When your starting a new thread there are some options listed below the text box. One of the options is *Post a Poll*. Check the box that says "YES" and enter in how many options you want. Then, after you hit post button it will bring you to a new page where you can post your question and options.

Thanks.


----------



## threaderman (Jun 17, 2008)

Killertoiletspider said:


> Illinois has a code that is loosely based on UPC, but much of it was rewritten specifically for the state by Dean Thaedy years ago, when code was still in it's infancy. In the northern half of the state almost all communities use a variation of Chicago code, as the city has it's own. What is really a pain is the towns that border the city, one will use Chicago code as of 1999 with their own provisions, while others will use Chicago code as of 2001 with their own provisions. The difference between the two? One allows PVC DWV and one doesn't. You can do a job on one side of the street in PVC, and go across the street and the same job would have to be CI and Copper.


 
I face that challenge with the business as I work 6 or so cities,each with a min. population of 50,000 and the largest being Ok City at 1/2 mil,and they in turn are in 4 different counties.But what I really was wondering was who was observing which codes,though I have a fairly good idea except for east coast.

And Nathan ,thanks for the info. on polls,I'll make a mental note.


----------



## Plumber Jim (Jun 19, 2008)

Colorado is kinda like that. different cities might be on different year codes like some are on IPC 2003 and some on IPC 2006.


----------



## threaderman (Jun 17, 2008)

I thought Texas was IPC too,is this not the case?


----------



## GrumpyPlumber (Jun 12, 2008)

*I'm in Mass...we just gotta be different.*
*We don't subscribe to any major code format, despite countless similarities to UPC, IPC & Boca.*

*Vent sizing & distance from weir for example, we simply take the weir diameter multiply by 2 and add 2 in feet...most other states have a sizing chart.*


----------



## gear junkie (Jun 20, 2008)

Here in Va Beach, we use the ICC as well. All the codes seem very similar with a few exceptions.


----------



## threaderman (Jun 17, 2008)

Excellent,at least we have a few here in the International jurisdiction so that we can discuss the pros and cons together.:thumbup:


----------



## 22rifle (Jun 14, 2008)

IPC based state code here.

We can access our state code on the internet for free through ICC's site.


----------



## threaderman (Jun 17, 2008)

It is a good sight.During the next round of code changes in 09' ,I'm going to go ahead and join up since the price of the books comes off the top of the membership dues.It should bring down the cost of membership to 100.00 or so.


----------



## turd hurder (Jun 22, 2008)

California uses UPC


----------



## 3KP (Jun 19, 2008)

We still use the UPC code book. But I think I might check on that on Monday to be sure!


----------



## I'mYourTourGuide (Jun 23, 2008)

Kentucky has their own code pretty much.

Although, it could be similar in some ways to your alls. . I haven't really checked it out.

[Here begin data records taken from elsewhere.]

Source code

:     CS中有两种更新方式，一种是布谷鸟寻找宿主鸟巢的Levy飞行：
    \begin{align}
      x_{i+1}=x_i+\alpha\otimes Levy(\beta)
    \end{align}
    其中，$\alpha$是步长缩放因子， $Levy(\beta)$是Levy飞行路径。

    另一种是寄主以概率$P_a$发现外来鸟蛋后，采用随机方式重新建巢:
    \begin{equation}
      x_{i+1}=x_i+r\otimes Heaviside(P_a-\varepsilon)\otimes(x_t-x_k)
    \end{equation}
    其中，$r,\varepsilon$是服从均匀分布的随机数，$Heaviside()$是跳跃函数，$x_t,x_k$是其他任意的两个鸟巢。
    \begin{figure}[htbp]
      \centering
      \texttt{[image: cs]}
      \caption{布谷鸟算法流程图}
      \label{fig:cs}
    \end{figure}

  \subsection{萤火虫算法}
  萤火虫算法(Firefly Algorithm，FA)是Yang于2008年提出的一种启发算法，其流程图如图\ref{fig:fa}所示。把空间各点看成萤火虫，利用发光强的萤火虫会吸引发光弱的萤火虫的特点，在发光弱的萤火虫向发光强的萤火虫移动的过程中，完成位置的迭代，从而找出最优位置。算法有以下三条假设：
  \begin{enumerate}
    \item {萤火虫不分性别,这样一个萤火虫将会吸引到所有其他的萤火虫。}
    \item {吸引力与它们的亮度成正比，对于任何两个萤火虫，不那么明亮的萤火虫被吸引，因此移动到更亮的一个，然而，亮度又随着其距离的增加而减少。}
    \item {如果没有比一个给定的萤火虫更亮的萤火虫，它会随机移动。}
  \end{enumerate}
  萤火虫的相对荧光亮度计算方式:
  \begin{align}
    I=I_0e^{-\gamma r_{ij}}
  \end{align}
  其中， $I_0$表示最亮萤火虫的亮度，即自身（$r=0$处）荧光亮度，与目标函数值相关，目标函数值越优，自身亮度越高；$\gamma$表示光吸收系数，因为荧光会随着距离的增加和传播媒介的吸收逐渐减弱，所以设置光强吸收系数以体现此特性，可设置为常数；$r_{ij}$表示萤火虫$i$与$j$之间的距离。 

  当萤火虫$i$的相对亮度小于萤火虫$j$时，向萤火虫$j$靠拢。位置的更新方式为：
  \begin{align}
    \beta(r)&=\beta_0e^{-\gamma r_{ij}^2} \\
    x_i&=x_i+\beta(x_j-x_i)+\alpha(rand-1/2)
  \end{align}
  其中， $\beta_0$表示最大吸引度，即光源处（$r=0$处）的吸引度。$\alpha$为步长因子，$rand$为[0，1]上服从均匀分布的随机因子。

We have maximum developed lengths for vents and drains. . you guys got those??


----------



## Ron (Jun 12, 2008)

I'mYourTourGuide said:


> Kentucky has their own code pretty much.
> 
> Although, it could be similar in some ways to your alls. . I haven't really checked it out.
> 
> We have maximum developed lengths for vents and drains. . you guys got those??


Your mean trap arms?


----------



## GrumpyPlumber (Jun 12, 2008)

I'mYourTourGuide said:


> Kentucky has their own code pretty much.
> 
> Although, it could be similar in some ways to your alls. . I haven't really checked it out.
> 
> We have maximum developed lengths for vents and drains. . you guys got those??


* Every plumbing code has those.*


----------



## JCsPlumbing (Jul 1, 2008)

*Code?*

I know this will be a dumb question but.... Why in the hell don't we just adopt one code for the U.S.? I understand completely freeze protection, earthquake, aggressive soils to piping etc. that would have to be inserted. 

But why can't everyone get it together and have one? 

J.C.


----------



## 22rifle (Jun 14, 2008)

JCsPlumbing said:


> I know this will be a dumb question but.... Why in the hell don't we just adopt one code for the U.S.? I understand completely freeze protection, earthquake, aggressive soils to piping etc. that would have to be inserted.
> 
> But why can't everyone get it together and have one?
> 
> J.C.


One word.

EGO.


----------



## 22rifle (Jun 14, 2008)

I'mYourTourGuide said:


> Kentucky has their own code pretty much.
> 
> Although, it could be similar in some ways to your alls. . I haven't really checked it out.
> 
> We have maximum developed lengths for vents and drains. . you guys got those??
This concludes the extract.